What's the capacity in this architecture?
What kind of quality boost do you see to finetuning the 19b pruned model compared to the full 26B model? I'm thinking that better MoE offloading experts to system RAM can make the un-pruned models work in less VRAM, but there's no denying the speed benefit to what you're doing.
sometimesanotion to give you an idea of the speed increase the pruning does, I'm currently using an RX 7700 XT and RX 7600 in my build with a Ryzen 5700x3d, and the stock base model Gemma 4 26B A4B gets about 30 to 40 tokens per second, the REAP pruned 19b A4b Gemma (pre DavidAU training) is between 50 to 55 tokens per second, so drastic increase in speed from the pruning, but its gonna take David's fine tuning to really make this model really good. Its fast
Thanks for the confirmation. Other's benchmarks on pruned MoEs suggest that while some scores drop, others rise; these REAP prunes become specialists. So, there's ample room for focused REAP datasets then finetunes. Very cool, appreciate your work, David!
Just a clarification:
At the moment, awaiting being able to train in 4 bit ( reduced VRAM ) ; as currently most sparse moe models require training at full 16 bit ; which can take 60-80 GB of VRAM.
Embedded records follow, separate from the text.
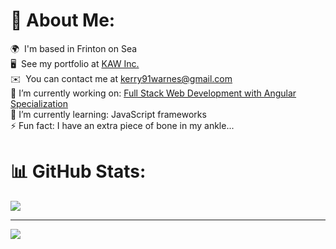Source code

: # 💫 About Me:
🌍  I'm based in Frinton on Sea 
<br>🖥️  See my portfolio at [KAW Inc.](http://kaw-portfolio.netlify.app/)
<br>✉️  You can contact me at [kerry91warnes@gmail.com](mailto:kerry91warnes@gmail.com) 
<br>🔭 I’m currently working on: [Full Stack Web Development with Angular Specialization](https://www.coursera.org/specializations/full-stack-mobile-app-development) 
<br>🌱 I’m currently learning: JavaScript frameworks
<br>⚡ Fun fact: I have an extra piece of bone in my ankle...

# 📊 GitHub Stats:
![](https://github-readme-stats.vercel.app/api/top-langs/?username=kerry91&theme=dracula&hide_border=true&include_all_commits=false&count_private=false&layout=compact)

---
[![](https://visitcount.itsvg.in/api?id=kerry91&icon=5&color=5)](https://visitcount.itsvg.in)

<!-- Proudly created with GPRM ( https://gprm.itsvg.in ) -->
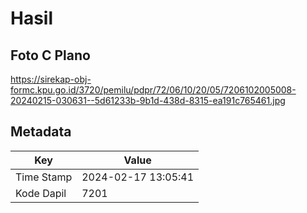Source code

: # Hasil

## Foto C Plano

https://sirekap-obj-formc.kpu.go.id/3720/pemilu/pdpr/72/06/10/20/05/7206102005008-20240215-030631--5d61233b-9b1d-438d-8315-ea191c765461.jpg


## Metadata

| Key        | Value               |
| ---------- | ------------------- |
| Time Stamp | 2024-02-17 13:05:41 |
| Kode Dapil | 7201                |



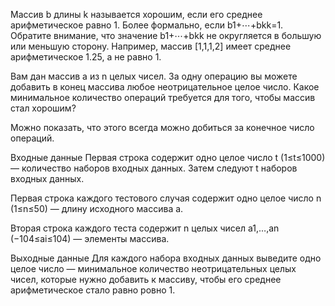 Массив b длины k называется хорошим, если его среднее арифметическое равно 1. Более формально, если
b1+⋯+bkk=1.
Обратите внимание, что значение b1+⋯+bkk не округляется в большую или меньшую сторону. Например, массив [1,1,1,2] имеет среднее арифметическое 1.25, а не равно 1.

Вам дан массив a из n целых чисел. За одну операцию вы можете добавить в конец массива любое неотрицательное целое число. Какое минимальное количество операций требуется для того, чтобы массив стал хорошим?

Можно показать, что этого всегда можно добиться за конечное число операций.

Входные данные
Первая строка содержит одно целое число t (1≤t≤1000) — количество наборов входных данных. Затем следуют t наборов входных данных.

Первая строка каждого тестового случая содержит одно целое число n (1≤n≤50) — длину исходного массива a.

Вторая строка каждого теста содержит n целых чисел a1,…,an (−104≤ai≤104) — элементы массива.

Выходные данные
Для каждого набора входных данных выведите одно целое число — минимальное количество неотрицательных целых чисел, которые нужно добавить к массиву, чтобы его среднее арифметическое стало равно ровно 1.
Likewise training sparse moe model is a lot longer - 8-12 hrs for a moderate dataset, vs 2-3 hours for a 31 B dense model.
Unsloth and BNB are working on this - reduction to 4 bit lossless training of sparse moes.
I used this pruned model as a base because it had detailed stats/testing to I could see what was removed/damaged/reduced and knew roughly what to target
to bring this model up to spec / meet requirements.
A 19B/21B heretic base (same base as this training, just heretic'ed) has dropped too in the past day; and that will be trained as well.
ADDED NOTE:
Sometimes activating an extra expert or two (from default of 8 with this model) will address/overcome some pruning issues.